For quantum gates that work on two qubits, an interaction between the qubits in question is required. In the case of spin qubits, this can be done through the exchange interaction, among other things . Atoms in an ion trap could exchange photons.

Since gates with more than two inputs are theoretically conceivable, but are much more complex to implement due to the multiple-particle effects required for them, proposals for quantum computers are usually limited to 1 and 2-qubit gates. It is enough to have a universal set of gates with these gates.

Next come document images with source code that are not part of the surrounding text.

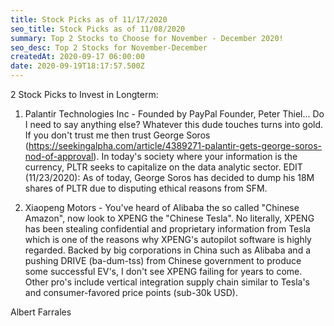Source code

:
 ```yaml
---
title: Stock Picks as of 11/17/2020
seo_title: Stock Picks as of 11/08/2020
summary: Top 2 Stocks to Choose for November - December 2020!
seo_desc: Top 2 Stocks for November-December
createdAt: 2020-09-17 06:00:00
date: 2020-09-19T18:17:57.500Z
---
```

2 Stock Picks to Invest in Longterm:

1. Palantir Technologies Inc - Founded by PayPal Founder, Peter Thiel... Do I need to say anything else? Whatever this dude touches turns into gold. If you don't trust me then trust George Soros (https://seekingalpha.com/article/4389271-palantir-gets-george-soros-nod-of-approval). In today's society where your information is the currency, PLTR seeks to capitalize on the data analytic sector. EDIT (11/23/2020): As of today, George Soros has decided to dump his 18M shares of PLTR due to disputing ethical reasons from SFM. 

2. Xiaopeng Motors - You've heard of Alibaba the so called "Chinese Amazon", now look to XPENG the "Chinese Tesla". No literally, XPENG has been stealing confidential and proprietary information from Tesla which is one of the reasons why XPENG's autopilot software is highly regarded. Backed by big corporations in China such as Alibaba and a pushing DRIVE (ba-dum-tss) from Chinese government to produce some successful EV's, I don't see XPENG failing for years to come. Other pro's include vertical integration supply chain similar to Tesla's and consumer-favored price points (sub-30k USD).

Albert Farrales

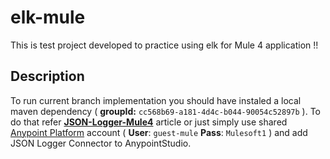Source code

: # elk-mule
This is test project developed to practice using elk for Mule 4 application !!
## Description
To run current branch implementation you should have instaled a local maven dependency ( __groupId:__ ```cc568b69-a181-4d4c-b044-90054c52897b``` ). To do that refer [__JSON-Logger-Mule4__](https://blogs.mulesoft.com/dev-guides/how-to-tutorials/json-logging-mule-4/) article or just simply use shared [Anypoint Platform](https://anypoint.mulesoft.com/login/) account ( __User__: ```guest-mule``` __Pass__: ```Mulesoft1``` ) and add JSON Logger Connector to AnypointStudio.  
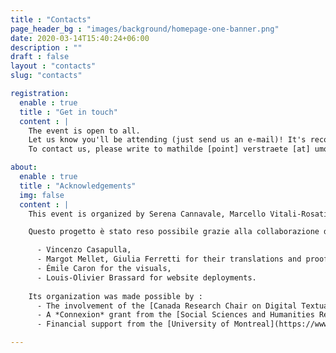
```yaml
---
title : "Contacts"
page_header_bg : "images/background/homepage-one-banner.png"
date: 2020-03-14T15:40:24+06:00
description : ""
draft : false
layout : "contacts"
slug: "contacts"

registration:
  enable : true
  title : "Get in touch"
  content : |
    The event is open to all.  
    Let us know you'll be attending (just send us an e-mail)! It's recommended for conferences, mandatory for workshops.   
    To contact us, please write to mathilde [point] verstraete [at] umontreal [point] ca

about:
  enable : true
  title : "Acknowledgements"
  img: false
  content : | 
    This event is organized by Serena Cannavale, Marcello Vitali-Rosati, Elsa Bouchard & Mathilde Verstraete. 

    Questo progetto è stato reso possibile grazie alla collaborazione del comitato organizzatore:  

      - Vincenzo Casapulla, 
      - Margot Mellet, Giulia Ferretti for their translations and proofreading of the abstracts, 
      - Émile Caron for the visuals, 
      - Louis-Olivier Brassard for website deployments.  
  
    Its organization was made possible by : 
      - The involvement of the [Canada Research Chair on Digital Textualities](https://www.ecrituresnumeriques.ca/en/) (University of Montreal) and the [Dipartimento Studi Umanistici](https://www.studiumanistici.unina.it/) (Università degli Studi di Napoli Federico II); 
      - A *Connexion* grant from the [Social Sciences and Humanities Research Council (Canada)](https://www.sshrc-crsh.gc.ca/home-accueil-eng.aspx); 
      - Financial support from the [University of Montreal](https://www.umontreal.ca/en/), the [FAS](https://fas.umontreal.ca/accueil/) (Faculty of Arts and Sciences), the [CRIHN (Centre de recherche interuniversitaire sur les humanités numériques)](https://www.crihn.org/), the [GREN (Groupe de recherche sur les éditions critiques en contexte numérique)](https://gren.openum.ca/), the *Epigraphic Poetry in Ancient Campania* project (PRIN PNRR 2022 -- Epigraphic Poetry in Ancient Campania -- COD. MUR P2022SFXHC), tje *Reti* project (PRIN 2022 -- RETI Rendering Texts and Images. Digital Scholarly Editions with Edition Visualization Technology -- P.I. Maria Cristina Rossi) and the *Ciclo di Seminari Ecdotica e interpretazione dei classici latini e greci: problemi di metodo in prospettiva interdisciplinare*.

---
```

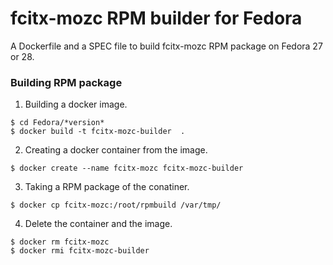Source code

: # fcitx-mozc RPM builder for Fedora

A Dockerfile and a SPEC file to build fcitx-mozc RPM package on Fedora 27 or 28.

### Building RPM package
1. Building a docker image.
 
```
$ cd Fedora/*version* 
$ docker build -t fcitx-mozc-builder  .
```

2. Creating a docker container from the image.

```
$ docker create --name fcitx-mozc fcitx-mozc-builder
```

3. Taking a RPM package of the conatiner.

```
$ docker cp fcitx-mozc:/root/rpmbuild /var/tmp/
```

4. Delete the container and the image.

```
$ docker rm fcitx-mozc
$ docker rmi fcitx-mozc-builder
```


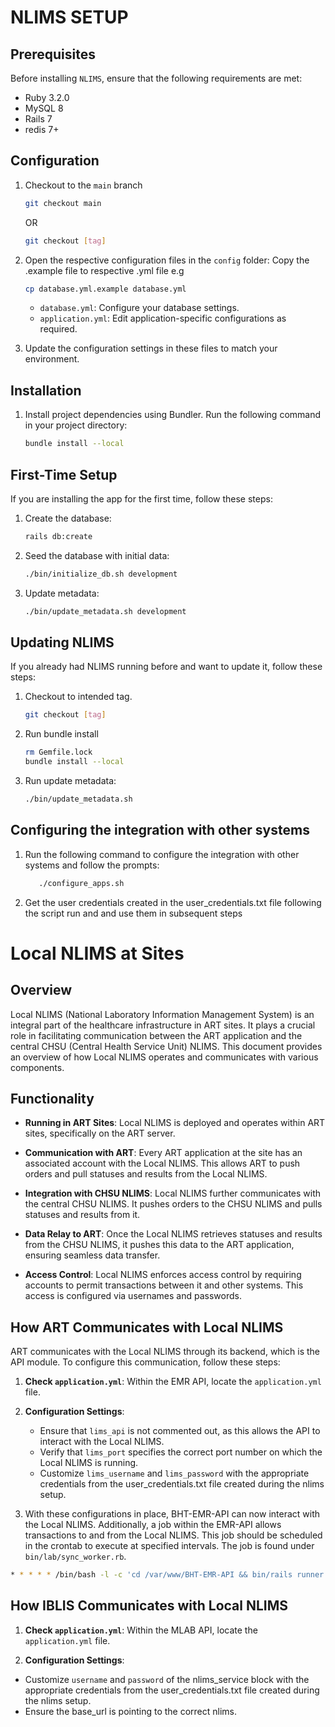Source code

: # NLIMS SETUP

## Prerequisites

Before installing `NLIMS`, ensure that the following requirements are met:

- Ruby 3.2.0
- MySQL 8
- Rails 7
- redis 7+

## Configuration

1. Checkout to the ```main``` branch
   ```bash
   git checkout main
   ```
      OR 
   ```bash
   git checkout [tag]
   ```
2. Open the respective configuration files in the `config` folder: Copy the .example file to respective .yml file e.g  
   ```bash
   cp database.yml.example database.yml
   ```

   - `database.yml`: Configure your database settings.
   - `application.yml`: Edit application-specific configurations as required.

3. Update the configuration settings in these files to match your environment.

## Installation

1. Install project dependencies using Bundler. Run the following command in your project directory:

   ```bash
   bundle install --local
   ```
## First-Time Setup

If you are installing the app for the first time, follow these steps:

1. Create the database:

   ```bash
   rails db:create
   ```
2. Seed the database with initial data:

   ```bash
   ./bin/initialize_db.sh development
   ```
3. Update metadata:

   ```bash
   ./bin/update_metadata.sh development
   ```
## Updating NLIMS

If you already had NLIMS running before and want to update it, follow these steps:

1. Checkout to intended tag.
   ```bash
   git checkout [tag]
   ```
2. Run bundle install
   ```bash
   rm Gemfile.lock
   bundle install --local
   ```
3. Run update metadata:
   ```bash
   ./bin/update_metadata.sh
   ```

## Configuring the integration with other systems
1. Run the following command to configure the integration with other systems and follow the prompts:
   ```bash
      ./configure_apps.sh
   ```
2. Get the user credentials created in the user_credentials.txt file following the script run and and use them in subsequent steps
# Local NLIMS at Sites 

## Overview

Local NLIMS (National Laboratory Information Management System) is an integral part of the healthcare infrastructure in ART sites. It plays a crucial role in facilitating communication between the ART application and the central CHSU (Central Health Service Unit) NLIMS. This document provides an overview of how Local NLIMS operates and communicates with various components.

## Functionality

- **Running in ART Sites**: Local NLIMS is deployed and operates within ART sites, specifically on the ART server.

- **Communication with ART**: Every ART application at the site has an associated account with the Local NLIMS. This allows ART to push orders and pull statuses and results from the Local NLIMS.

- **Integration with CHSU NLIMS**: Local NLIMS further communicates with the central CHSU NLIMS. It pushes orders to the CHSU NLIMS and pulls statuses and results from it.

- **Data Relay to ART**: Once the Local NLIMS retrieves statuses and results from the CHSU NLIMS, it pushes this data to the ART application, ensuring seamless data transfer.

- **Access Control**: Local NLIMS enforces access control by requiring accounts to permit transactions between it and other systems. This access is configured via usernames and passwords.

## How ART Communicates with Local NLIMS 

ART communicates with the Local NLIMS through its backend, which is the API module. To configure this communication, follow these steps:

1. **Check `application.yml`**: Within the EMR API, locate the `application.yml` file.

2. **Configuration Settings**:
   - Ensure that `lims_api` is not commented out, as this allows the API to interact with the Local NLIMS.
   - Verify that `lims_port` specifies the correct port number on which the Local NLIMS is running.
   - Customize `lims_username` and `lims_password` with the appropriate credentials from the user_credentials.txt file created during the nlims setup.

3. With these configurations in place, BHT-EMR-API can now interact with the Local NLIMS. Additionally, a job within the EMR-API allows transactions to and from the Local NLIMS. This job should be scheduled in the crontab to execute at specified intervals. The job is found under `bin/lab/sync_worker.rb`.  
```bash
* * * * * /bin/bash -l -c 'cd /var/www/BHT-EMR-API && bin/rails runner -e development '\''bin/lab/sync_worker.rb'\'''
```
## How IBLIS Communicates with Local NLIMS 
1. **Check `application.yml`**: Within the MLAB API, locate the `application.yml` file.

2. **Configuration Settings**:
- Customize `username` and `password` of the nlims_service block with the appropriate credentials from the user_credentials.txt file created during the nlims setup.
- Ensure the base_url is pointing to the correct nlims.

see also: List of quantum gates , Optimal Quantum Circuits for General Two-Qubit Gates

effect

Quantum gates with a single input are able to change a single qubit. This qubit can only represent either logic 1 or logic 0. So that alone is not an advantage compared to the previous electronic gates . However, the phase position is an indicator of how likely the respective states are. One speaks here of the fact that the two states and are superimposed and that the qubit is in superposition . For example, with a phase shift of 90 °, 50% of the measured values are logical 1 and the other 50% of the measured values are logical 0. An arithmetic operation on such a qubit is therefore applied to the state and the state at the same time. ${\ displaystyle \ left | 0 \ right \ rangle}$ ${\ displaystyle \ left | 1 \ right \ rangle}$ ${\ displaystyle \ left | 0 \ right \ rangle}$ ${\ displaystyle \ left | 1 \ right \ rangle}$

The disadvantage is that, due to the collapse of the wave function, only a single possible result is returned during a measurement . A usable result is therefore usually only possible by repeating the arithmetic operation several times and a subsequent statistical evaluation of the measurement results. However, if you are calculating with several qubits at the same time, you can sometimes use a trick, for example the quantum Fourier transform , to get useful results with just one calculation.

Web links

List of simulators

Individual evidence

↑ Farrokh Vatan, Colin Williams: Optimal Quantum Circuits for General Two-Qubit Gates ( English , PDF) arxiv.org. January. Retrieved September 24, 2019.

[1] Farrokh Vatan, Colin Williams: Optimal Quantum Circuits for General Two-Qubit Gates ( English , PDF) arxiv.org. January. Retrieved September 24, 2019.